Problem — Using the entries below, write out the line with "of computer science", the line with "- Produced easily", and every line in between, exactly as each is written.

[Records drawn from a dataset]
━━━━━━━━━━━━━━━━━━━━━━━━━━━━━━
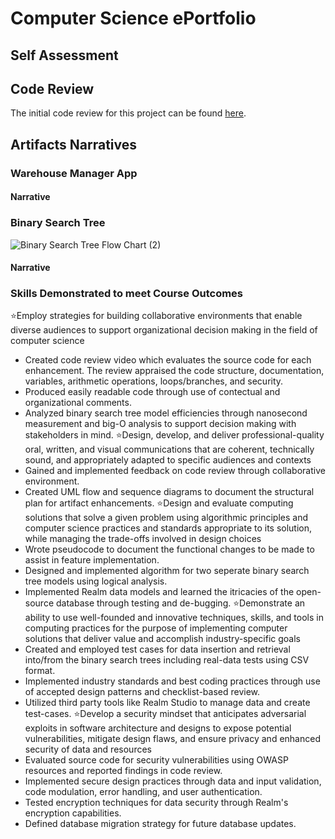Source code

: # Computer Science ePortfolio

## Self Assessment 

## Code Review
The initial code review for this project can be found [here](https://youtube.com/playlist?list=PLR8ofoWi60ZuU3sn5STf4Om_Txww9rYqG&si=JUI9ZJTV0dNwNS6T).

## Artifacts Narratives

### Warehouse Manager App  

#### Narrative 

### Binary Search Tree  

![Binary Search Tree Flow Chart (2)](https://github.com/user-attachments/assets/d563ddf1-288d-4c86-9ac2-337f7a31e8e4)


#### Narrative 

### Skills Demonstrated to meet Course Outcomes

⭐Employ strategies for building collaborative environments that enable diverse audiences to support organizational decision making in the field of computer science
  - Created code review video which evaluates the source code for each enhancement. The review appraised the code structure, documentation, variables, arithmetic operations, loops/branches, and security.
  - Produced easily readable code through use of contectual and organizational comments.
  - Analyzed binary search tree model efficiencies through nanosecond measurement and big-O analysis to support decision making with stakeholders in mind. 
⭐Design, develop, and deliver professional-quality oral, written, and visual communications that are coherent, technically sound, and appropriately adapted to specific audiences and contexts
  - Gained and implemented feedback on code review through collaborative environment.
  - Created UML flow and sequence diagrams to document the structural plan for artifact enhancements. 
⭐Design and evaluate computing solutions that solve a given problem using algorithmic principles and computer science practices and standards appropriate to its solution, while managing the trade-offs involved in design choices
  - Wrote pseudocode to document the functional changes to be made to assist in feature implementation.
  - Designed and implemented algorithm for two seperate binary search tree models using logical analysis.
  - Implemented Realm data models and learned the itricacies of the open-source database through testing and de-bugging. 
⭐Demonstrate an ability to use well-founded and innovative techniques, skills, and tools in computing practices for the purpose of implementing computer solutions that deliver value and accomplish industry-specific goals
  - Created and employed test cases for data insertion and retrieval into/from the binary search trees including real-data tests using CSV format.
  - Implemented industry standards and best coding practices through use of accepted design patterns and checklist-based review.
  - Utilized third party tools like Realm Studio to manage data and create test-cases. 
⭐Develop a security mindset that anticipates adversarial exploits in software architecture and designs to expose potential vulnerabilities, mitigate design flaws, and ensure privacy and enhanced security of data and resources
  - Evaluated source code for security vulnerabilities using OWASP resources and reported findings in code review.
  - Implemented secure design practices through data and input validation, code modulation, error handling, and user authentication.
  - Tested encryption techniques for data security through Realm's encryption capabilities.
  - Defined database migration strategy for future database updates.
━━━━━━━━━━━━━━━━━━━━━━━━━━━━━━
Exercise solution —
⭐Employ strategies for building collaborative environments that enable diverse audiences to support organizational decision making in the field of computer science
  - Created code review video which evaluates the source code for each enhancement. The review appraised the code structure, documentation, variables, arithmetic operations, loops/branches, and security.
  - Produced easily readable code through use of contectual and organizational comments.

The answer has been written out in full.